Cinco Capas watches the water drip from the brim of his hat. He still holds the reins in his hands even though he set both horses loose an hour ago, against his better judgment.
Next to Cinco sits the blind man, Orfeo Arcamba, with his arms folded across his chest. It was his idea to let the horses go after the capricious storm turned the dry riverbed into a grasping sludge. It was also Orfeo who argued for taking this shortcut in the first place, and now there is no way to get the wagonload of mining supplies to town by dawn as promised.
Ordeo refolds his arms and says that he does not see the situation as hopeless.
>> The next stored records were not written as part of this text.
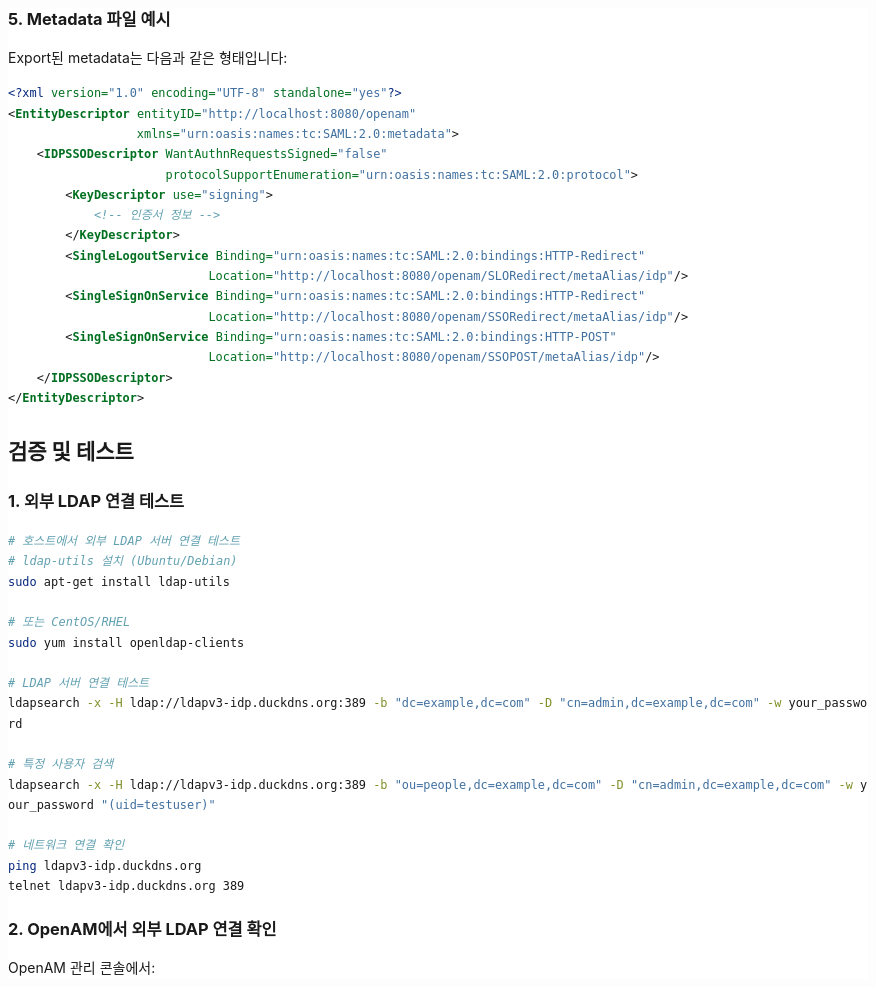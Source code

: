 ### 5. Metadata 파일 예시

Export된 metadata는 다음과 같은 형태입니다:

```xml
<?xml version="1.0" encoding="UTF-8" standalone="yes"?>
<EntityDescriptor entityID="http://localhost:8080/openam" 
                  xmlns="urn:oasis:names:tc:SAML:2.0:metadata">
    <IDPSSODescriptor WantAuthnRequestsSigned="false" 
                      protocolSupportEnumeration="urn:oasis:names:tc:SAML:2.0:protocol">
        <KeyDescriptor use="signing">
            <!-- 인증서 정보 -->
        </KeyDescriptor>
        <SingleLogoutService Binding="urn:oasis:names:tc:SAML:2.0:bindings:HTTP-Redirect"
                            Location="http://localhost:8080/openam/SLORedirect/metaAlias/idp"/>
        <SingleSignOnService Binding="urn:oasis:names:tc:SAML:2.0:bindings:HTTP-Redirect"
                            Location="http://localhost:8080/openam/SSORedirect/metaAlias/idp"/>
        <SingleSignOnService Binding="urn:oasis:names:tc:SAML:2.0:bindings:HTTP-POST"
                            Location="http://localhost:8080/openam/SSOPOST/metaAlias/idp"/>
    </IDPSSODescriptor>
</EntityDescriptor>
```

## 검증 및 테스트

### 1. 외부 LDAP 연결 테스트

```bash
# 호스트에서 외부 LDAP 서버 연결 테스트
# ldap-utils 설치 (Ubuntu/Debian)
sudo apt-get install ldap-utils

# 또는 CentOS/RHEL
sudo yum install openldap-clients

# LDAP 서버 연결 테스트
ldapsearch -x -H ldap://ldapv3-idp.duckdns.org:389 -b "dc=example,dc=com" -D "cn=admin,dc=example,dc=com" -w your_password

# 특정 사용자 검색
ldapsearch -x -H ldap://ldapv3-idp.duckdns.org:389 -b "ou=people,dc=example,dc=com" -D "cn=admin,dc=example,dc=com" -w your_password "(uid=testuser)"

# 네트워크 연결 확인
ping ldapv3-idp.duckdns.org
telnet ldapv3-idp.duckdns.org 389
```

### 2. OpenAM에서 외부 LDAP 연결 확인

OpenAM 관리 콘솔에서:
Cinco reminds the old man that he does not, in fact, see anything at all.
This reference to his infirmity offends Orfeo, who reminds the young teamster of his brave exploits during the battle for control of the shipping channel during the second counter-revolution, how he was separated from his company for two weeks and subsisted on tree bark and berries, how he lost his sight in an attempt to single-handedly disarm an enemy cannon, how he was carried on the crowd's shoulders through the marketplace.
Cinco knows that Orfeo was eight years old when the second counter-revolution ended with the ill-fated Treaty of Santa Scholastica, but he says nothing. Beyond the brim of his hat a gentle rain continues to fall. The horses stare down at them from the embankment.